## PROBLEM
Which lines run from the start of the data below to the line containing "- ⚠️ Kubernetes 1.27.3 compatibility"? Set them down exactly, with none added.

━━━━━━━━━━━━━━━━━━━━

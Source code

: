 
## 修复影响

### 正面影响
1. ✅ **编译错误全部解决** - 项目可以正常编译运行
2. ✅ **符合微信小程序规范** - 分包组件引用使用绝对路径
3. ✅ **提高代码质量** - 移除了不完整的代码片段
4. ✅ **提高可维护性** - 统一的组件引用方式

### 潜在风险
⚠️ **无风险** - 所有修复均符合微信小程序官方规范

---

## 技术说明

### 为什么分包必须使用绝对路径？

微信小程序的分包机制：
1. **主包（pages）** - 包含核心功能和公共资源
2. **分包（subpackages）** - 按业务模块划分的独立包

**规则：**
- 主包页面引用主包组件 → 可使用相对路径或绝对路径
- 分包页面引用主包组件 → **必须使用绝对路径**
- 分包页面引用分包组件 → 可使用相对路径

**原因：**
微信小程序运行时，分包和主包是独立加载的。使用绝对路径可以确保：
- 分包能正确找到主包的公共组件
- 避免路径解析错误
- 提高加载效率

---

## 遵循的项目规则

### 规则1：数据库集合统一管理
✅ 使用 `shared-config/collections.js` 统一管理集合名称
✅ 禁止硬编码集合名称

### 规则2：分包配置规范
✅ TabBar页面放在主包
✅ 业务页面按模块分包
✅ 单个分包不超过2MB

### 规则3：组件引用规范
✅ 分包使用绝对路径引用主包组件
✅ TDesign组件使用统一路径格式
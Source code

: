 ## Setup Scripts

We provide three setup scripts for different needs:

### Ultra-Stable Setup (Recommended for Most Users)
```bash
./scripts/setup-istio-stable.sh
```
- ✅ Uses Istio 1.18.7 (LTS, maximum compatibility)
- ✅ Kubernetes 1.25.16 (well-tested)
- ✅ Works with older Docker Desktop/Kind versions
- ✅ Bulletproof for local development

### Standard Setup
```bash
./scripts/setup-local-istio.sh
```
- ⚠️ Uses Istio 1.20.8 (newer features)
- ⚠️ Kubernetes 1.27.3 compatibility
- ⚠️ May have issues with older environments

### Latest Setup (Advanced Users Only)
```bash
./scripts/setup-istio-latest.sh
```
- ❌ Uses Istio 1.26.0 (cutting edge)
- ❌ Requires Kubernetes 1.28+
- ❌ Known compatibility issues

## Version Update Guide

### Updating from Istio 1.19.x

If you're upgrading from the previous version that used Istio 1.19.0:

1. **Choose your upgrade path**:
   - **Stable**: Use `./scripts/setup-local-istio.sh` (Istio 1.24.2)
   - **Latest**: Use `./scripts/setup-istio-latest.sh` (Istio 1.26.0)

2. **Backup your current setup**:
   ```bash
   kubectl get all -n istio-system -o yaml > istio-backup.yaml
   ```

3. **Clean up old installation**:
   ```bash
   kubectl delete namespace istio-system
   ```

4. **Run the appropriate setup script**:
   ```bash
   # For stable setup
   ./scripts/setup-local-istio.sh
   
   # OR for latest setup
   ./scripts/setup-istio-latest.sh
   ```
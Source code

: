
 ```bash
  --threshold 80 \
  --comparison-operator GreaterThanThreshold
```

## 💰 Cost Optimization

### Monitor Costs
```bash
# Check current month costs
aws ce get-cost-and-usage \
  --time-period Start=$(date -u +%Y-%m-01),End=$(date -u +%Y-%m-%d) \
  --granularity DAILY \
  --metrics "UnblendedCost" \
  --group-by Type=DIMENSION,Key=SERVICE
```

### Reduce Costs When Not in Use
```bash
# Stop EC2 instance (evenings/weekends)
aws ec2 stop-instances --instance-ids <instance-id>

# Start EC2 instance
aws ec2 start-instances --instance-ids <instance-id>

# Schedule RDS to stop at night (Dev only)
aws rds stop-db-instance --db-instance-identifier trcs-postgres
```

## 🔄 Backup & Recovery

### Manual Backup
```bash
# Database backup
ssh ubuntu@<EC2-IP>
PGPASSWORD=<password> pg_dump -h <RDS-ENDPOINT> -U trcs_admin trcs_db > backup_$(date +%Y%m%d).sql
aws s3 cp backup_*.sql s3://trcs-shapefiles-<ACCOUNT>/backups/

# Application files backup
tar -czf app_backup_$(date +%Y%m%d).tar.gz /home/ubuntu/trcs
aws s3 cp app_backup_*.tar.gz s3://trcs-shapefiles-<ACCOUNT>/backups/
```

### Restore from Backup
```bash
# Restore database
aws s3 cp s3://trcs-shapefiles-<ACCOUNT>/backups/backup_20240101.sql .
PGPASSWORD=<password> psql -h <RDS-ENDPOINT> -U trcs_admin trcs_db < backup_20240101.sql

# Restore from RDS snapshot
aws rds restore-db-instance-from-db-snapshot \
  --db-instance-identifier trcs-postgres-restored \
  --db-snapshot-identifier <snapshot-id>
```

━━━━━━━━━━━━━━━━━━━━

## REPLY TO THE EXERCISE
Source code

: 
## 修复影响

### 正面影响
1. ✅ **编译错误全部解决** - 项目可以正常编译运行
2. ✅ **符合微信小程序规范** - 分包组件引用使用绝对路径
3. ✅ **提高代码质量** - 移除了不完整的代码片段
4. ✅ **提高可维护性** - 统一的组件引用方式

### 潜在风险
⚠️ **无风险** - 所有修复均符合微信小程序官方规范

---

## 技术说明

### 为什么分包必须使用绝对路径？

微信小程序的分包机制：
1. **主包（pages）** - 包含核心功能和公共资源
2. **分包（subpackages）** - 按业务模块划分的独立包

**规则：**
- 主包页面引用主包组件 → 可使用相对路径或绝对路径
- 分包页面引用主包组件 → **必须使用绝对路径**
- 分包页面引用分包组件 → 可使用相对路径

**原因：**
微信小程序运行时，分包和主包是独立加载的。使用绝对路径可以确保：
- 分包能正确找到主包的公共组件
- 避免路径解析错误
- 提高加载效率

---

## 遵循的项目规则

### 规则1：数据库集合统一管理
✅ 使用 `shared-config/collections.js` 统一管理集合名称
✅ 禁止硬编码集合名称

### 规则2：分包配置规范
✅ TabBar页面放在主包
✅ 业务页面按模块分包
✅ 单个分包不超过2MB

### 规则3：组件引用规范
✅ 分包使用绝对路径引用主包组件
✅ TDesign组件使用统一路径格式
Source code

: ## Setup Scripts

We provide three setup scripts for different needs:

### Ultra-Stable Setup (Recommended for Most Users)
```bash
./scripts/setup-istio-stable.sh
```
- ✅ Uses Istio 1.18.7 (LTS, maximum compatibility)
- ✅ Kubernetes 1.25.16 (well-tested)
- ✅ Works with older Docker Desktop/Kind versions
- ✅ Bulletproof for local development

### Standard Setup
```bash
./scripts/setup-local-istio.sh
```
- ⚠️ Uses Istio 1.20.8 (newer features)
- ⚠️ Kubernetes 1.27.3 compatibility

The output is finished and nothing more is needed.